This is the repository to demonstrate the analysis approach for experimentation, including A/B testing, A/A testing, and quasi-experimental testing for data driven product decision making.
I use one of my experimentation analysis for an example, although data cannot be share due to the confidentiality.
I am open to hear your approach, and let me know if I should detail on certain topics.
Core step of experimentation as there can be technical issues during the experiments or test design defects.
If the data is not correct, then further analysis would not have value.
- Check the latency of the new features and if the data are recorded into database, and the definition of the data is consistent across all the tables
- Check buckets that you designed with javascript are equal both in control and treatment.

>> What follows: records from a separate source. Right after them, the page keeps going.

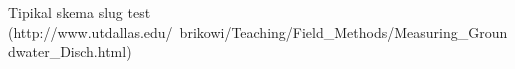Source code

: Tipikal skema slug test (http://www.utdallas.edu/~brikowi/Teaching/Field_Methods/Measuring_Groundwater_Disch.html)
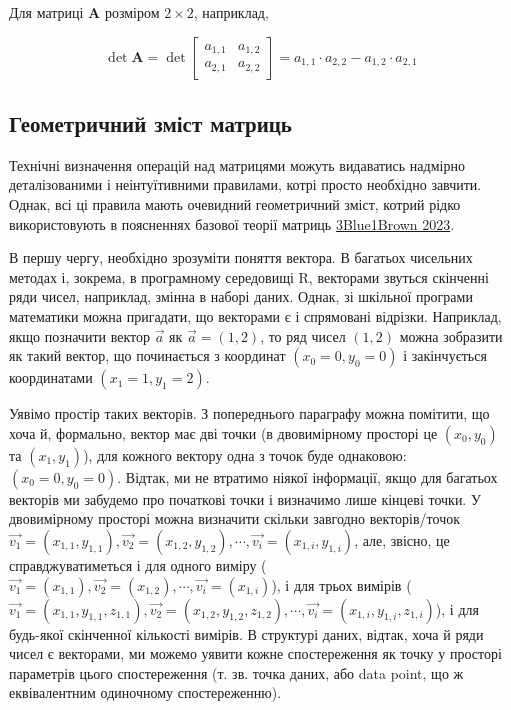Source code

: \documentclass[
  11pt,
]{book}
\begin{document}
Для матриці \(\mathbf{A}\) розміром \(2 \times 2\), наприклад,

\[\det \mathbf{A} = \det \begin{bmatrix}
a_{1, 1} & a_{1, 2} \\
a_{2, 1} & a_{2, 2}
\end{bmatrix} = a_{1, 1} \cdot a_{2, 2} - a_{1, 2} \cdot a_{2, 1}\]

\subsection{Геометричний зміст матриць}\label{matrices_art}

Технічні визначення операцій над матрицями можуть видаватись надмірно деталізованими і неінтуїтивними правилами, котрі просто необхідно завчити. Однак, всі ці правила мають очевидний геометричний зміст, котрий рідко використовують в поясненнях базової теорії матриць \href{https://youtube.com/playlist?list=PLZHQObOWTQDPD3MizzM2xVFitgF8hE_ab}{3Blue1Brown 2023}.

В першу чергу, необхідно зрозуміти поняття вектора. В багатьох чисельних методах і, зокрема, в програмному середовищі R, векторами звуться скінченні ряди чисел, наприклад, змінна в наборі даних. Однак, зі шкільної програми математики можна пригадати, що векторами є і спрямовані відрізки. Наприклад, якщо позначити вектор \(\vec{a}\) як \(\vec{a} = (1, 2)\), то ряд чисел \((1, 2)\) можна зобразити як такий вектор, що починається з координат \((x_0 = 0, y_0 = 0)\) і закінчується координатами \((x_1 = 1, y_1 = 2)\).

Уявімо простір таких векторів. З попереднього параграфу можна помітити, що хоча й, формально, вектор має дві точки (в двовимірному просторі це \((x_0, y_0)\) та \((x_1, y_1)\)), для кожного вектору одна з точок буде однаковою: \((x_0 = 0, y_0 = 0)\). Відтак, ми не втратимо ніякої інформації, якщо для багатьох векторів ми забудемо про початкові точки і визначимо лише кінцеві точки. У двовимірному просторі можна визначити скільки завгодно векторів/точок \(\vec{v_1} = (x_{1, 1}, y_{1, 1}), \vec{v_2} = (x_{1, 2}, y_{1, 2}), \cdots, \vec{v_i} = (x_{1, i}, y_{1, i})\), але, звісно, це справджуватиметься і для одного виміру (\(\vec{v_1} = (x_{1, 1}), \vec{v_2} = (x_{1, 2}), \cdots, \vec{v_i} = (x_{1, i})\)), і для трьох вимірів (\(\vec{v_1} = (x_{1, 1}, y_{1, 1}, z_{1, 1}), \vec{v_2} = (x_{1, 2}, y_{1, 2}, z_{1, 2}), \cdots, \vec{v_i} = (x_{1, i}, y_{1, i}, z_{1, i})\)), і для будь-якої скінченної кількості вимірів. В структурі даних, відтак, хоча й ряди чисел є векторами, ми можемо уявити кожне спостереження як точку у просторі параметрів цього спостереження (т. зв. точка даних, або data point, що ж еквівалентним одиночному спостереженню).
\end{document}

This include sub-buckets like geography, device, environment, marketing channel, or any user-segment
- Check if the invariant metrics (user-defined) are equal both in control and treatment
- Check extreme outliers, missing values, data type, # of unique values
Before jumping into statistical tests, visualize the KPIs first to have the sense of the result !
It is important when we present the result to stakeholders and also to detect the faulty statistical test results.
- Check mean and medium, group by subgroups
- Plot boxplot, distribution, bar chart
This step can be skipped if you are testing for conventional and one-directional KPIs, such as CVR, CTR, or OR, and no causality is found.
There are 2 type of statistical tests, Frequentist and Bayesian, and many companies uses 3rd party tools to run the test and the preference between these 2 can vary among companies. c
However, I would recommend to test by 2 methods whenever possible to cross validate, especially when the delta is small or if the result is against the business sense, as both methodoloy have pitfalls.
- Frequentist: risk to commit type I & II errors
- Bayesian: risk to choose wrong prior
If you detect so-called co-founders, we have analyse differently.
There are several methodologies to approach causality problems:
- Propensity score matching
- Propensity score stratification
- Difference in difference test
- Synthetic conttrol